The consultative committee appointed by President Rodrigo Duterte should distribute to the Filipino people as soon as possible their proposed constitution for a federal government so that voters can study well whether to reject or ratify it.
This early, Christian Monsod, a framer of the 1987 Constitution has sounded the alarm over the absence in the draft charter of a prohibition on seeking new mandates for current officials.
Monsod told a forum organized by the Philippine Center for Investigative Journalism that he obtained a copy of the draft charter from reliable sources.
Should the draft constitution be approved, President Rodrigo Duterte would not be barred from seeking two four-year terms — starting in 2022 and in 2026.
Whether Filipinos want Duterte to remain in power for another eight years after his term expires, or whether they want any other leader to last as long in office is just one of the things they have to think carefully about.
Do the people want more of a chief executive with a stellar performance at uttering expletives, at enabling a culture of bloodshed and impunity, and at breaking promises?
Will they continue to accept that the new fear of loitering and fear of policemen passes for discipline? Will they continue to accept ranting and raving as substitutes for formal decrees or legislation?
Note how a spur-of-the-moment expression of intent to throw
loiterers into the river resulted in the arbitrary apprehension of more than 9,000 people.
Filipinos also need to be vigilant in the face of the transitory provisions of the draft constitution. The Duterte administration, like the man himself is not famous for sticking to promise.

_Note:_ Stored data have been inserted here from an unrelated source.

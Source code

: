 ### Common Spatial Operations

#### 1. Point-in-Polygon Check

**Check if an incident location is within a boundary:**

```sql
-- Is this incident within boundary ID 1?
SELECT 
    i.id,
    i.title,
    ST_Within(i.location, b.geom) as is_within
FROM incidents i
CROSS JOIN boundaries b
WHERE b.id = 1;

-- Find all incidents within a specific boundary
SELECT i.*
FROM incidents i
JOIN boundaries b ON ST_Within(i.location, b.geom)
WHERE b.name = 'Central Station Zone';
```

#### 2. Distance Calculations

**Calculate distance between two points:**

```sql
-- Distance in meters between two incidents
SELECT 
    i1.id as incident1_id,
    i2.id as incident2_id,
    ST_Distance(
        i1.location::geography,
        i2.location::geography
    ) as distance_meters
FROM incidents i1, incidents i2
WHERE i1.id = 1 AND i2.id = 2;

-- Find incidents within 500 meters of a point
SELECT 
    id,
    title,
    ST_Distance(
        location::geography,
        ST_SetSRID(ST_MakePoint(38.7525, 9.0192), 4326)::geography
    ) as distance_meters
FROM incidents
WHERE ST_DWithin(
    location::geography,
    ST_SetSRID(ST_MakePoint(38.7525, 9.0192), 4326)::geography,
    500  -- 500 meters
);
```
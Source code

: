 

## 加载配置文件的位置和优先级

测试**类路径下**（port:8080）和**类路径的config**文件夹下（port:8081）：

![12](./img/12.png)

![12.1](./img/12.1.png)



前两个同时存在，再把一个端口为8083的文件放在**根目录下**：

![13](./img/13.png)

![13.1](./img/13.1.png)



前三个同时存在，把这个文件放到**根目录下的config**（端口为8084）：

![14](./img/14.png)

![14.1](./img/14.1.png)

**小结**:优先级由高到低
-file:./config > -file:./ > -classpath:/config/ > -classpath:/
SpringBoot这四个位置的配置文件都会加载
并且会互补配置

Malacañang can always insist that if approved, the new constitution will be adhered to by the President, but who is to stop him and the Federal Transition Commission from abusing the near-absolute power that will be granted to them during the transition period?
This transition commission, headed by the President, shall, to shift the nation to new system of government, “promulgate the necessary rules, regulations, orders, decrees, proclamations, and other issuances, do all acts to implement the same, and resolve all issues and disputes that may arise therefrom.”
The commission is to “exercise all powers necessary and proper to ensure a smooth, speedy and successful transition.”
That is a lot of unchecked power.
The people will have to decide whether or not they will surrender so much of their right to self-determination, so much of their freedom to chart the course of their future to so small a group of this President’s appointees.
Recent Philippine history under the current dispensation has left plenty of clear clues.